→ **WHAT THIS TASK INVOLVES**: Every line in the data below that holds "file" should be found and copied.

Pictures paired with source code
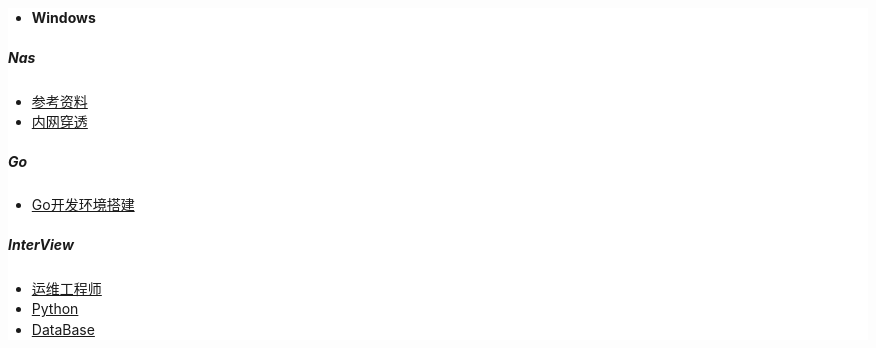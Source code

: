 - **Windows**

##### Nas
- [参考资料](?file=19-Nas/01-参考资料 "参考资料")
- [内网穿透](?file=19-Nas/02-内网穿透 "内网穿透")

##### Go
- [Go开发环境搭建](?file=20-Go/01-Go开发环境搭建 "Go开发环境搭建")

##### InterView
- [运维工程师](?file=21-InterView/01-运维工程师 "运维工程师")
- [Python](?file=21-InterView/02-Python "Python")
- [DataBase](?file=21-InterView/03-DataBase "DataBase")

→ **RESPONSE**:
- [参考资料](?file=19-Nas/01-参考资料 "参考资料")
- [内网穿透](?file=19-Nas/02-内网穿透 "内网穿透")
- [Go开发环境搭建](?file=20-Go/01-Go开发环境搭建 "Go开发环境搭建")
- [运维工程师](?file=21-InterView/01-运维工程师 "运维工程师")
- [Python](?file=21-InterView/02-Python "Python")
- [DataBase](?file=21-InterView/03-DataBase "DataBase")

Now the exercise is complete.